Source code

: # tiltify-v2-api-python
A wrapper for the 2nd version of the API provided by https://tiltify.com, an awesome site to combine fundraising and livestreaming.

==

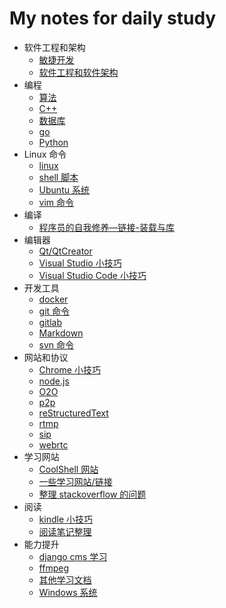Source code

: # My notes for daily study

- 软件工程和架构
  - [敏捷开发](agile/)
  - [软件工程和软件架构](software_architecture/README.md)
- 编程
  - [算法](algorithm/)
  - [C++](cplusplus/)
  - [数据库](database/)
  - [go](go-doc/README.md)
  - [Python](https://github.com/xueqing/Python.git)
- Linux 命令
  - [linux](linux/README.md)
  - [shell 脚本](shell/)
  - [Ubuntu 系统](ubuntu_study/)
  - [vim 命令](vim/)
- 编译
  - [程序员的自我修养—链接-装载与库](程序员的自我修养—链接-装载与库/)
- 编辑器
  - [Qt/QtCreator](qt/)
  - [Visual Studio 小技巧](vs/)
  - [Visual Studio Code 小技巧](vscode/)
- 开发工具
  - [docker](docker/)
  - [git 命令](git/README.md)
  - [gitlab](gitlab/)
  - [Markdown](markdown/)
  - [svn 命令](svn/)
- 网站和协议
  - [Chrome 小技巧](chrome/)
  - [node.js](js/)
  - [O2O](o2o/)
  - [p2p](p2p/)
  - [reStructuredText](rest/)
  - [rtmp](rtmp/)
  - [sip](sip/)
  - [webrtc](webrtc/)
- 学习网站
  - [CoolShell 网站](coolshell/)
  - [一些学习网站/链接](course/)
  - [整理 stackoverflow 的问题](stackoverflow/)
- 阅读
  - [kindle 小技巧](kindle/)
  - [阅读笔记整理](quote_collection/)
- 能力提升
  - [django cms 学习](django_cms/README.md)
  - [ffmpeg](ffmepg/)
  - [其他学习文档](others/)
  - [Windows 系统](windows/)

=== Task to complete ===
Every line above in which the word "Studio" occurs is to be copied.

=== Reply to the exercise ===
  - [Visual Studio 小技巧](vs/)
  - [Visual Studio Code 小技巧](vscode/)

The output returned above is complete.